**** Source material ****

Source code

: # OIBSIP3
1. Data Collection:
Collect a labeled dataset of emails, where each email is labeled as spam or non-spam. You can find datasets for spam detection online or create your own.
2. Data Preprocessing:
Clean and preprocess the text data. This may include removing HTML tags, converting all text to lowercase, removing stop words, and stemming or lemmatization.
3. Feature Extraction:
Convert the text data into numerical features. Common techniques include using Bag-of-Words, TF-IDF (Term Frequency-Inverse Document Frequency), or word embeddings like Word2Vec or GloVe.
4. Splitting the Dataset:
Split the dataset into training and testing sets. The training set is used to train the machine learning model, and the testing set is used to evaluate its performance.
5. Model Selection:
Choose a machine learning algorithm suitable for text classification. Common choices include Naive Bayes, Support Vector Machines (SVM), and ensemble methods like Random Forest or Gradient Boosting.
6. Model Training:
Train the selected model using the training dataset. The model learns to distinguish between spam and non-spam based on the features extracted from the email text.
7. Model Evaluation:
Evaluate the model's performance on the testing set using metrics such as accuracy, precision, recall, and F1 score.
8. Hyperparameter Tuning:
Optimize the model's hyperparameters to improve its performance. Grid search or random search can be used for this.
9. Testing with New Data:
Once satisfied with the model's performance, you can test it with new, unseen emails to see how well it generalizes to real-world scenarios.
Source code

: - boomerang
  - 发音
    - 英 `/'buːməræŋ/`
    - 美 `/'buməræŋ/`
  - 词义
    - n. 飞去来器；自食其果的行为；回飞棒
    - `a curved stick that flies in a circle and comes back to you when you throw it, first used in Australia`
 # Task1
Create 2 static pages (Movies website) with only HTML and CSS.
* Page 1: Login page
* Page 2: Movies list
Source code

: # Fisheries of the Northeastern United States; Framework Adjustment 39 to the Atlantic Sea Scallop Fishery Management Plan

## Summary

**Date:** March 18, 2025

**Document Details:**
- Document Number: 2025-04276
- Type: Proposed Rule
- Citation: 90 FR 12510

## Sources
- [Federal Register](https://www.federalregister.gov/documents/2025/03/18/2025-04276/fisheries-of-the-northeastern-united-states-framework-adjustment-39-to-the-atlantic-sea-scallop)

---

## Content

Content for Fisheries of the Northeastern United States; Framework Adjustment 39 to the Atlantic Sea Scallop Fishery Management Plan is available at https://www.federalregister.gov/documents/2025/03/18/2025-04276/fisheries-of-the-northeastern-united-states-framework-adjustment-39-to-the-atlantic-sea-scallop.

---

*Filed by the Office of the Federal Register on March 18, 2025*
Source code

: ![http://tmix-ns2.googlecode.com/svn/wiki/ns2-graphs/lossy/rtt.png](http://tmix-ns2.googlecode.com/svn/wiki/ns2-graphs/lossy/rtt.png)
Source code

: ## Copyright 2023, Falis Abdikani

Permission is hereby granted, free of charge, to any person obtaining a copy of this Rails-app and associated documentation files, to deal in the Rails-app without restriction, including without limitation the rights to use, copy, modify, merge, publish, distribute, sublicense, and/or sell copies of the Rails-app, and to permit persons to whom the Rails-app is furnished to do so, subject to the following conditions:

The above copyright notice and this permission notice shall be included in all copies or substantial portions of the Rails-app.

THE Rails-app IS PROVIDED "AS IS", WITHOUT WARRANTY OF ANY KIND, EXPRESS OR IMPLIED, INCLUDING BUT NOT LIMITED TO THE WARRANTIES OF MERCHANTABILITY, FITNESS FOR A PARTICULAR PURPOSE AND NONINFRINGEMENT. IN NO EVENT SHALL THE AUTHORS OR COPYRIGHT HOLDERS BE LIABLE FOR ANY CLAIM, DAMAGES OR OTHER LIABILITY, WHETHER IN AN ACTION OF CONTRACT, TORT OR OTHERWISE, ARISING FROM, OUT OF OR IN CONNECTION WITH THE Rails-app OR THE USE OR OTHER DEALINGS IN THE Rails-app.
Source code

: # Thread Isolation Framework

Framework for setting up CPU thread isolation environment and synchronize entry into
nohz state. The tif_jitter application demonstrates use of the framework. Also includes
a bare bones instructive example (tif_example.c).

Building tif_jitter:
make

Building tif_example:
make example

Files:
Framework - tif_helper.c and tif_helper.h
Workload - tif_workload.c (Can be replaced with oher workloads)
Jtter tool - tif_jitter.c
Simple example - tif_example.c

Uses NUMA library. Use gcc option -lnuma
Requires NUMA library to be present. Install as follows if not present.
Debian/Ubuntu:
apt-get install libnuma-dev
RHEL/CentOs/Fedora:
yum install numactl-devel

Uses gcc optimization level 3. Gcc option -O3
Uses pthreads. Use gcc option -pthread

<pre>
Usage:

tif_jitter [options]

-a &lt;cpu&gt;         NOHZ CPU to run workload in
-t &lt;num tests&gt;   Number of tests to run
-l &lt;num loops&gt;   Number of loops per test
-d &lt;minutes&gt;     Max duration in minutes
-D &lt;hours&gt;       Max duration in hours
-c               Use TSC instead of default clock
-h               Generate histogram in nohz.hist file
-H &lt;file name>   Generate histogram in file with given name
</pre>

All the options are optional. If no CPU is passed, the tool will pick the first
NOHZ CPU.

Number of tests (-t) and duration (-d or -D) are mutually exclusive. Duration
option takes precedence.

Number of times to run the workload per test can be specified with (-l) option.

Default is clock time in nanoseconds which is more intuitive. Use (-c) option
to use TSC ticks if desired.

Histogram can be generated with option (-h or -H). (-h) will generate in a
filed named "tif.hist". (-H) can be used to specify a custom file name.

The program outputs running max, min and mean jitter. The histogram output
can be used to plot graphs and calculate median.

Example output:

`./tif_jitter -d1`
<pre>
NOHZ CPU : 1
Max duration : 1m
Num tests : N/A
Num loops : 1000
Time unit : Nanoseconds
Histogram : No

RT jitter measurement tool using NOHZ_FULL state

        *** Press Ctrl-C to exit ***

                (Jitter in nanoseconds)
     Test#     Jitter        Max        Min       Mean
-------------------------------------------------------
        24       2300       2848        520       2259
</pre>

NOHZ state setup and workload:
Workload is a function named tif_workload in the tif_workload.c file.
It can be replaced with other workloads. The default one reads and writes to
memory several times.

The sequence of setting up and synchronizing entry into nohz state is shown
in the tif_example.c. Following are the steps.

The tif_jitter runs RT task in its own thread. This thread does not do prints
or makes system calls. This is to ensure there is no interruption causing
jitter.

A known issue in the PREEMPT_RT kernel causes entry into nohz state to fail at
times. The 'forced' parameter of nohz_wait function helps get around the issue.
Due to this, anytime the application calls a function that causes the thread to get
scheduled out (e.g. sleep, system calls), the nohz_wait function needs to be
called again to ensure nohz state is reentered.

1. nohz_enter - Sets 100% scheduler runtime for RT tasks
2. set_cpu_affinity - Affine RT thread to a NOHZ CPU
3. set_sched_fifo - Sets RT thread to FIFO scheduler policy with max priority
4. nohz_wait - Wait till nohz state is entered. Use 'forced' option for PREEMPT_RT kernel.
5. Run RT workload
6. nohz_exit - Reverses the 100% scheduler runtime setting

****

What the task requires:
Reply with nothing but the number of lines in the data above that contain "text".

Task output:
4